Published April 1, 1998

EPPC Online

The Spanish Prisoner, written and directed by David Mamet, gives expression to a refined kind of paranoia born of what we might call sophistication-anxiety. This results in the common assumption among contemporary writers, artists and (especially) filmmakers — see, for example, the recent movies Wild Things and L.A. Confidential — that everything must be different from what it seems. As one of the particularly inscrutable characters in this film puts it, “You never know who anybody is.” Except, presumably, when you do. To make such an assumption is to be hip and knowing and wise, a presumptive sophisticate — just like Jack Stanton in Primary Colors who justifies his own bad behavior with reference to his certainty that Abraham Lincoln was as much a “whore” as he is. So intimidating is this asseveration to young Henry, the film’s hero, so afraid is he of being thought naïve or stupid, that he is ready to accept it without evidence. We should not be such gulls.

In Mamet’s film, the pigeon who must learn the world’s ways is Joe Ross (Campbell Scott), who has invented a wondrous process worth an unspecified amount to the company he works for. We are told nothing about the process except that it involves a lot of highly complicated equations and that the Japanese want it. We are not even told how much the company stands to gain from it: Joe writes the figure on the chalk board at the directors’ meeting, but we don’t see the figure he writes. The audience is meant to feel a little paranoid too, right from the beginning.
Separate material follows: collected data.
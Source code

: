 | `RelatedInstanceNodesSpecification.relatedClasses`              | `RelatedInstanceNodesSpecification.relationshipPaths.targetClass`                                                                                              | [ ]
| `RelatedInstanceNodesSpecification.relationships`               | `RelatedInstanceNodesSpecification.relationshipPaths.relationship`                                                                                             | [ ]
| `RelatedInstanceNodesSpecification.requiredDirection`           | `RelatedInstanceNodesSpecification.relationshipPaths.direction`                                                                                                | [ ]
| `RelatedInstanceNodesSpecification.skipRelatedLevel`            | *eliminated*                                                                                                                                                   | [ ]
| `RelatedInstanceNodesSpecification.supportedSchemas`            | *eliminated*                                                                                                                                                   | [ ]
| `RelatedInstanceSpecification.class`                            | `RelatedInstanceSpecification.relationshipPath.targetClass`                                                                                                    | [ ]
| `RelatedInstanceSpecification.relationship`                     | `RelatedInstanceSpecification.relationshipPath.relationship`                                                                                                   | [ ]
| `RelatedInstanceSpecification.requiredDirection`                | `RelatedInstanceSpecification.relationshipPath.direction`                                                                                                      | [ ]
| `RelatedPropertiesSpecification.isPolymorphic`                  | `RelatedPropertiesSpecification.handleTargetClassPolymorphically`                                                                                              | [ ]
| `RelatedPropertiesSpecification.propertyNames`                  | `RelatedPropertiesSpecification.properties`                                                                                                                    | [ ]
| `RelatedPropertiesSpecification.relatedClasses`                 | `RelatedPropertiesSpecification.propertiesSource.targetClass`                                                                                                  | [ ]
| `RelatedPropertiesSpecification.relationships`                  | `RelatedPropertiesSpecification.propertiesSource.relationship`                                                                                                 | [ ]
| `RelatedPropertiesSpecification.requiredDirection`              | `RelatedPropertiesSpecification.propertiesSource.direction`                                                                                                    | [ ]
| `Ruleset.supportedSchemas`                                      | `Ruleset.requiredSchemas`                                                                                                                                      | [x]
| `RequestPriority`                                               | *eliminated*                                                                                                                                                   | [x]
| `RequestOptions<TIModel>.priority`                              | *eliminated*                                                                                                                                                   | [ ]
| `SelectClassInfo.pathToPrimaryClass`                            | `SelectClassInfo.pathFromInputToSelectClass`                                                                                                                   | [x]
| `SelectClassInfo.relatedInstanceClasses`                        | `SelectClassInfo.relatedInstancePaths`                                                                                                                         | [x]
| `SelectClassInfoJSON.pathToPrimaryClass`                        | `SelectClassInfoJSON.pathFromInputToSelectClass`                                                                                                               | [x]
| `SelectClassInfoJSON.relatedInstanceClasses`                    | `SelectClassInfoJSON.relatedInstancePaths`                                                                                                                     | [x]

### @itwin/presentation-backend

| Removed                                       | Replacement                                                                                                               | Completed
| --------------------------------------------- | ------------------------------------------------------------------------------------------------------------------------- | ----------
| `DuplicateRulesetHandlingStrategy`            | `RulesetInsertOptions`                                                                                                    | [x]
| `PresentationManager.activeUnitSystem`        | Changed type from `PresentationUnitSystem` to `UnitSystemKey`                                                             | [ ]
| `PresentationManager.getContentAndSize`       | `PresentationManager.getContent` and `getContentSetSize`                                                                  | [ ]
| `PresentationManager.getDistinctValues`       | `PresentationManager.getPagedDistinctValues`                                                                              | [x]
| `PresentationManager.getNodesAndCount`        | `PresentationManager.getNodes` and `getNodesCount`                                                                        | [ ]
One of the things that contributes to this feeling is Mamet’s opaque and mannered dialogue, which becomes extremely annoying after a while:

“The process.”

“The process?”

“The process.”

“It’s something big?”

“It could be something big.”

“Something big.”

That kind of thing is certainly paranoia-inducing to me, as is much of the rest of this writerly dialogue meant to transform clichés and banalities into hip, knowing, ironic, etc. arabesques of words: “Funny old world,” says Joe.
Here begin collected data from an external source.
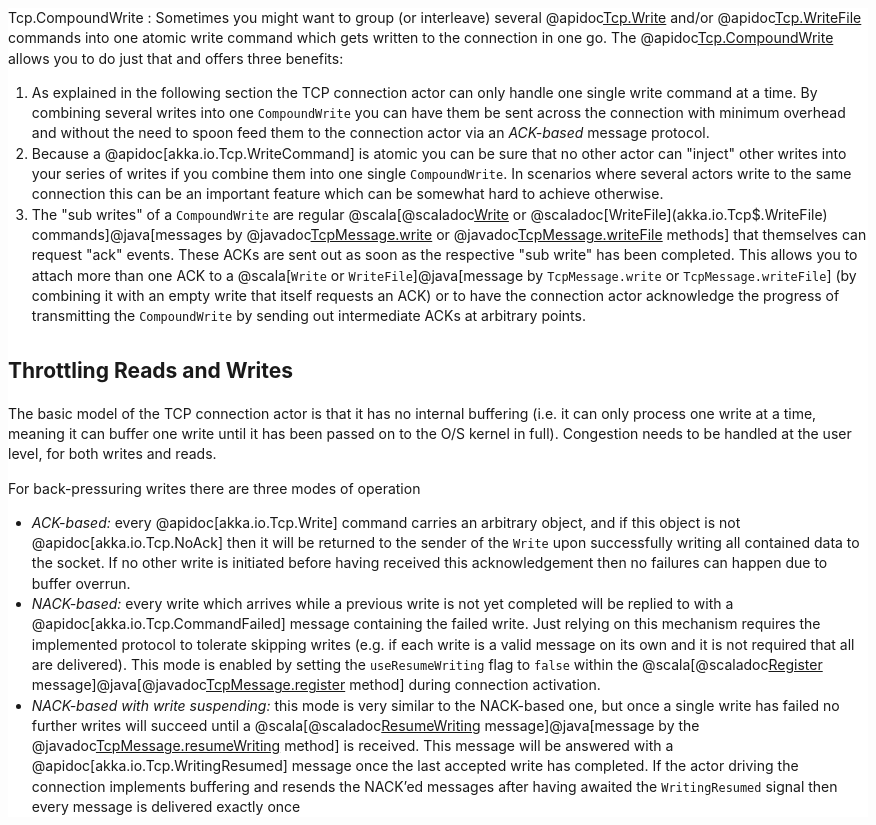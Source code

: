 Tcp.CompoundWrite
: 
Sometimes you might want to group (or interleave) several @apidoc[Tcp.Write](akka.io.Tcp.Write) and/or @apidoc[Tcp.WriteFile](akka.io.Tcp.WriteFile) commands into
one atomic write command which gets written to the connection in one go. The @apidoc[Tcp.CompoundWrite](akka.io.Tcp.CompoundWrite) allows you
to do just that and offers three benefits:
 1. As explained in the following section the TCP connection actor can only handle one single write command at a time.
By combining several writes into one `CompoundWrite` you can have them be sent across the connection with
minimum overhead and without the need to spoon feed them to the connection actor via an *ACK-based* message
protocol.
 2. Because a @apidoc[akka.io.Tcp.WriteCommand] is atomic you can be sure that no other actor can "inject" other writes into your
series of writes if you combine them into one single `CompoundWrite`. In scenarios where several actors write
to the same connection this can be an important feature which can be somewhat hard to achieve otherwise.
 3. The "sub writes" of a `CompoundWrite` are regular @scala[@scaladoc[Write](akka.io.Tcp$.Write) or @scaladoc[WriteFile](akka.io.Tcp$.WriteFile) commands]@java[messages by @javadoc[TcpMessage.write](akka.io.TcpMessage#write(akka.util.ByteString,akka.io.Tcp.Event)) or @javadoc[TcpMessage.writeFile](akka.io.TcpMessage#writeFile(java.lang.String,long,long,akka.io.Tcp.Event)) methods] that themselves can request
"ack" events. These ACKs are sent out as soon as the respective "sub write" has been completed. This allows you to
attach more than one ACK to a @scala[`Write` or `WriteFile`]@java[message by `TcpMessage.write` or `TcpMessage.writeFile`] (by combining it with an empty write that itself requests
an ACK) or to have the connection actor acknowledge the progress of transmitting the `CompoundWrite` by sending
out intermediate ACKs at arbitrary points.


## Throttling Reads and Writes

The basic model of the TCP connection actor is that it has no internal
buffering (i.e. it can only process one write at a time, meaning it can buffer
one write until it has been passed on to the O/S kernel in full). Congestion
needs to be handled at the user level, for both writes and reads.

For back-pressuring writes there are three modes of operation

 * *ACK-based:* every @apidoc[akka.io.Tcp.Write] command carries an arbitrary object, and if
this object is not @apidoc[akka.io.Tcp.NoAck] then it will be returned to the sender of
the `Write` upon successfully writing all contained data to the
socket. If no other write is initiated before having received this
acknowledgement then no failures can happen due to buffer overrun.
 * *NACK-based:* every write which arrives while a previous write is not yet
completed will be replied to with a @apidoc[akka.io.Tcp.CommandFailed] message containing
the failed write. Just relying on this mechanism requires the implemented
protocol to tolerate skipping writes (e.g. if each write is a valid message
on its own and it is not required that all are delivered). This mode is
enabled by setting the `useResumeWriting` flag to `false` within the
   @scala[@scaladoc[Register](akka.io.Tcp.Register) message]@java[@javadoc[TcpMessage.register](akka.io.TcpMessage#register(akka.actor.ActorRef,boolean,boolean)) method] during connection activation.
 * *NACK-based with write suspending:* this mode is very similar to the
NACK-based one, but once a single write has failed no further writes will
succeed until a @scala[@scaladoc[ResumeWriting](akka.io.Tcp.ResumeWriting$) message]@java[message by the @javadoc[TcpMessage.resumeWriting](akka.io.TcpMessage#resumeWriting()) method] is received. This message will
be answered with a @apidoc[akka.io.Tcp.WritingResumed] message once the last accepted
write has completed. If the actor driving the connection implements buffering
and resends the NACK’ed messages after having awaited the
`WritingResumed` signal then every message is delivered exactly once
“Funny old world? Dog my cats,” Susan (Rebecca Pidgeon) answers nonsensically.

“Dog my cats indeed,” answers Joe, even more nonsensically.

This Susan is a particular aficionado of gnomic replies. When Joe asks her how things are in the inner office, she replies: “My troika is pursued by wolves.” Equally cryptic are a succession of dud pseudo-proverbs mouthed by Ricky Jay as George Lang, Joe’s close friend and a company lawyer. “Worry is like interest paid in advance on a debt that never comes due,” he says; or “We must never forget that we’re humans. Because we’re humans, we dream. And when we dream, we dream of money.” Huh? Best of all is: “Somebody said: ‘Nobody going on a business trip would be missed if he didn’t arrive.” Yeah, somebody really dumb.
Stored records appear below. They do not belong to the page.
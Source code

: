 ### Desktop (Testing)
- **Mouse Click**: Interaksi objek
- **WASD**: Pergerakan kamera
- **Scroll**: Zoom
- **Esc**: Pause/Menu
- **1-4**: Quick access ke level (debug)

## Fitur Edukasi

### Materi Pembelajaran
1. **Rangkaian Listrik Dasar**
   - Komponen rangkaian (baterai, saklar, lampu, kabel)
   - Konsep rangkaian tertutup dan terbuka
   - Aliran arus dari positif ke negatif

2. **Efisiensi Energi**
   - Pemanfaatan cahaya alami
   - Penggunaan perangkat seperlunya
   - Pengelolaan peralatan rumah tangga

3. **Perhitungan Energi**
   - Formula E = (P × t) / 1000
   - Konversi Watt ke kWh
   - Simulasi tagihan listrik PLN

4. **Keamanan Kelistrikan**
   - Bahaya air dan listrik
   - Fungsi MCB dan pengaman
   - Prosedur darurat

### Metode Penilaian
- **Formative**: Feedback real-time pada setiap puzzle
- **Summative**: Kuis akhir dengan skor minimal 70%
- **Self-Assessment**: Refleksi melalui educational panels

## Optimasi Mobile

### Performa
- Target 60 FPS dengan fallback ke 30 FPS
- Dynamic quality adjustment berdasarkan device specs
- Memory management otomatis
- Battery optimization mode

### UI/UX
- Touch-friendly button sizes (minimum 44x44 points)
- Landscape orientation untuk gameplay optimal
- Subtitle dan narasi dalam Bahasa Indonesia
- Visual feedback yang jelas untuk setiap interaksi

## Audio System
The proverbs, like the repetitions, are meant to stifle communication and contribute to the sense of secrets everywhere. Everything and everybody that Joe encounters is part of a vast conspiracy to steal his own secret, the valuable formula, and frame Joe for its theft as well as for a couple of murders. But mysteries were meant, on stage and screen at least, to be solved, not to remain as tantalizingly obscure as Joe’s formula — or the dialogue. When it is not solved, or is solved with many loose ends of the mystery remaining, it is merely the author being coy with us and pretending that something for which a perfectly good solution must exist is really somehow a symbol of the inscrutability of the universe.

Now I am as ready to admit the universe’s inscrutability as the next fellow, but there is no reason whatsoever for supposing that a criminal conspiracy hatched by an improbably clever and almost magically powerful Steve Martin is equally inscrutable. It is just not true that “We have no idea who anyone is.” On the contrary, we have a pretty good idea of who almost everyone is, and to take the occasional mistake or surprise as establishing a general rule of inscrutability — “Who is what they seem?” — is deliberately to close our eyes to most human realities. C.S. Lewis says somewhere that the habit of “seeing through” things ultimately results in seeing nothing, since a totally transparent world must be invisible. David Mamet is really the prisoner of this film’s title — the prisoner of the adolescent illusion that he sees through everything.